Après avoir travaillé en restauration à Montréal, vous avez décidé d’apprendre la cuisine japonaise… au Japon! Pourquoi?

Je considère qu’il est illégal de toucher à une cuisine dont on ne connaît pas la culture. Je suis donc parti étudier dans une école culinaire au Japon. Je ne parlais pas la langue, et, en tant que Coréen, j’ai été victime de racisme. Ç’a été l’une des périodes les plus difficiles de ma vie… Là-bas, l’univers de la restauration est le même qu’en France: il y a beaucoup de harcèlement, et de violences physique et verbale. Pourtant, cette expérience s’est révélée formatrice. Si mes limites n’avaient pas été testées, je suis persuadé que je n’en serais pas là aujourd’hui. Ça ne m’empêche pas pour autant de traiter mes employés comme ma famille.

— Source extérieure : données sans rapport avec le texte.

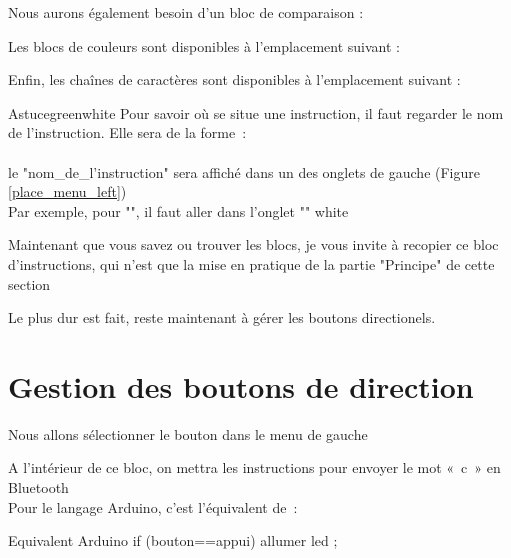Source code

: 
Nous aurons également besoin d'un bloc de comparaison : 



Les blocs de couleurs sont disponibles à l'emplacement suivant : 



Enfin, les chaînes de caractères sont disponibles à l'emplacement suivant : 



\begin{messageBox}{Astuce}{green}{white}{
Pour savoir où se situe une instruction, il faut
regarder le nom de l'instruction. Elle sera de la forme : \\

 \\

le "nom\_de\_l'instruction" sera affiché dans un des onglets de gauche (Figure  \ref{place_menu_left}) \\
Par exemple, pour "", il faut aller dans l'onglet "" 
}{white}
\end{messageBox}


Maintenant que vous savez ou trouver les blocs, je vous invite à recopier ce bloc d'instructions, qui n'est que la mise en pratique de la partie "Principe" de cette section


Le plus dur est fait, reste maintenant à gérer les boutons directionels.

\section{Gestion des boutons de direction}

Nous allons sélectionner le bouton  dans le menu de gauche

 A l'intérieur de ce bloc, on mettra les instructions pour envoyer le mot « c » en Bluetooth \\
Pour le langage Arduino, c'est l'équivalent de :

\begin{Cpp}{Equivalent Arduino}
if (bouton==appui) {allumer led ;}     
\end{Cpp}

Avec Park et Lavanderia, vous rendez hommage au Japon et à l’Argentine. Et le Québec, dans tout ça?

Dans ma sauce teriyaki ou dans mon riz à sushi, j’ai remplacé le sucre par du sirop d’érable! (sourire) Ça fait 25 ans que je vis ici, et même si j’ai grandi comme un Latino dans le corps d’un Asiatique, je suis avant tout Québécois. Montréal est ma ville d’adoption. Mon souhait le plus cher est de mettre notre belle métropole sur la carte culinaire.

Quelle philosophie nourrit votre carrière?

Celle de respecter les ingrédients et les producteurs avant tout. Aujourd’hui, les chefs sont en première ligne, mais on ne réalise pas l’énorme travail qui se fait en amont, que ce soit la pêche, la plongée, l’agriculture, etc. C’est aussi pour cette raison que je me préoccupe de la provenance de mes produits. Je suis d’ailleurs le seul cuisinier au Canada à posséder une licence de bœuf de Kobe. Mon but? Mettre Park en concurrence avec les restaurateurs du monde entier.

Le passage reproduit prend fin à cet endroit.